Use portobello, cremini, shitake or whatever mushrooms you prefer, or a mix of several different varieties.
Risotto With Red Wine and Mushrooms
Going against all tradition, we do not find it necessary to heat the liquid before adding it to the rice, nor do we stand and stir the risotto constantly while it cooks. That said, our general rule is to never really take our eyes off the stove when making risotto--whether we’re unloading the dishwasher or tearing up lettuce for salad we’re still watching the risotto. The key to successful risotto is to stir liquid into the rice the instant the previous batch of liquid has been absorbed.
For the Mushrooms:
2 tablespoons olive oil
½ cup diced onion (red or yellow)
3 cups sliced mushrooms
1 clove garlic, minced
1 tablespoon soy sauce or Worcestershire Sauce
Red pepper flakes (optional)
salt and pepper
For the Risotto:
1 tablespoon olive oil
1 cup diced onion (red or yellow)
1-2 cloves garlic, minced
2 cups arborio rice*
1 teaspoon thyme
2 cups deeply pigmented red wine such as Cabernet or Merlot
5-6 cups chicken or vegetable broth, or water
salt and pepper
red pepper flakes (optional)
1 tablespoon butter
1/3 cup freshly grated Parmigiano cheese, plus more to pass at the table
To cook the mushrooms, pour the 2 tablespoons of oil in a heavy braising pan or deep skillet.

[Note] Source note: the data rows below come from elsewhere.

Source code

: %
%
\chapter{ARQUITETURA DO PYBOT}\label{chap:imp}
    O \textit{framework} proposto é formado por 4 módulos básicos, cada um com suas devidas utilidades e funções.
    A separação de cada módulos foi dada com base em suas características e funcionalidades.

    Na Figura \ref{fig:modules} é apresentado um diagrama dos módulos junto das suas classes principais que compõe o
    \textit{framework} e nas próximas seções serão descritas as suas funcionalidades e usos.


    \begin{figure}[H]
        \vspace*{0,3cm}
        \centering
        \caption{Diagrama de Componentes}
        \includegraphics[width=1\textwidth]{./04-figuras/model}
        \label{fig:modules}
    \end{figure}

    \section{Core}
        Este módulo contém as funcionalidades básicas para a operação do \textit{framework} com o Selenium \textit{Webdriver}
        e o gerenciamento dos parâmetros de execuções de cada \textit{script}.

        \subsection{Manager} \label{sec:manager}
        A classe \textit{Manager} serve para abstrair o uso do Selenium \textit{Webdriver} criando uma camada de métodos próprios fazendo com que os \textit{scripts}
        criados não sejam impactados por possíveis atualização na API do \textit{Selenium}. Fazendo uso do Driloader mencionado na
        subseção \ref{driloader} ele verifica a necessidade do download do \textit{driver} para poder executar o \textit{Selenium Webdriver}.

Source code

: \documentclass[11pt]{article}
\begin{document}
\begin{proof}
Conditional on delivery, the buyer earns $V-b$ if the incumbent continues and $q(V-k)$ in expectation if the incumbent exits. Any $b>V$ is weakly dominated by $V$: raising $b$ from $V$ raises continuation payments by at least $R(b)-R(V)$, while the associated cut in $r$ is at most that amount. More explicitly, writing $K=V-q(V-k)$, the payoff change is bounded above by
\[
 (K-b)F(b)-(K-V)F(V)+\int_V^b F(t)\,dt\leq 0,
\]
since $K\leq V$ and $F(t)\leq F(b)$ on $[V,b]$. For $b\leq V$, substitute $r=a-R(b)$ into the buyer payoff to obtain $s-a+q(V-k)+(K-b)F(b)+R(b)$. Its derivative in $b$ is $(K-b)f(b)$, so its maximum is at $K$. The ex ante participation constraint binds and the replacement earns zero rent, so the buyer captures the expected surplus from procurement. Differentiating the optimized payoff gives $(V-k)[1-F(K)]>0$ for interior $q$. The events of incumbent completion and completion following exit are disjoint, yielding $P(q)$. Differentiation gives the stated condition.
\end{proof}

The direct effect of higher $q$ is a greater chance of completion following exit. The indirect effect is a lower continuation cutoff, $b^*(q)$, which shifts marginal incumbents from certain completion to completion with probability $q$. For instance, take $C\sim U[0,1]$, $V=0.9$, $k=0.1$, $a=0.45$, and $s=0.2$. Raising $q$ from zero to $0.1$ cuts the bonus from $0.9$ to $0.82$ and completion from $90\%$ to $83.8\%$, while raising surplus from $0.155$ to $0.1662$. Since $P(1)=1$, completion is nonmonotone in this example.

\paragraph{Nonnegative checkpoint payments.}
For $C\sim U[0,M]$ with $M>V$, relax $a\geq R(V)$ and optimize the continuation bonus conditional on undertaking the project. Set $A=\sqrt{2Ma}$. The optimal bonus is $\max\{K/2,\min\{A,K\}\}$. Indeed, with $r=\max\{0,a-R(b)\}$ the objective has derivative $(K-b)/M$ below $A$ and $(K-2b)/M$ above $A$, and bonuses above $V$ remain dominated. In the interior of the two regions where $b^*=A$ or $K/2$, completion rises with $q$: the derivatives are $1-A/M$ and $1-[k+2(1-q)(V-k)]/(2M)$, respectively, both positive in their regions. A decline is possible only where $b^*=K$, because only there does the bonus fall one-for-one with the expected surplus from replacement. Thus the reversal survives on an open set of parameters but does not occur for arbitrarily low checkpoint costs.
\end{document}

Stir in the onions and mushrooms and cook over medium heat, stirring frequently, for a minute or two, then add the garlic. Continue cooking for about five minutes, or until the mushrooms have softened. Stir in the soy sauce or Worcestershire and cook for another minute or two, or until any liquid has been absorbed. Taste for seasoning, then remove the mushrooms to a bowl. Do not wash out the skillet.
To cook the rice, add the tablespoon of oil to the skillet and stir in the onions and garlic. Over low-to-medium heat, cook the onions until they have begun to soften, then stir in the garlic and rice. Keep cooking until the grains of rice are thoroughly coated with oil, adding a little more oil if necessary. Add the thyme, then pour in the wine. Over medium heat, stir the mixture (adjusting the heat as necessary) until the rice has absorbed all the wine (this should take about 5 minutes). Immediately stir in about 1 cup of the stock or water, or enough to just cover the rice. Simmer the mixture over low heat, stirring it frequently, until almost all the liquid has been absorbed. Pour in another cup or so of stock or water, stir well, and let the mixture simmer, stirring it often and thoroughly, until the liquid is absorbed. Continue this process--adding liquid to the rice and stirring it frequently--until the rice is just tender (if you run out of broth, add water). Taste for seasoning, then turn off the heat and stir in the butter and cheese.
Transfer the risotto to a serving bowl. Add the mushrooms to the skillet and quickly reheat them. Spoon the mushrooms over the risotto and serve at once.
* Other good risotto rice varieties are carnaroli, vialone nano, baldo, or calriso.
* * *
We tried only red wines with this risotto since the rice itself develops such a red wine character on its own. And we discovered, somewhat to our surprise, that reds with quite different body types and tannin levels all worked just fine. Flavor rather than texture is what proves complementary in this pairing. So choose a red that you enjoy to drink on its own; odds are good that it will partner well with this earthy dish.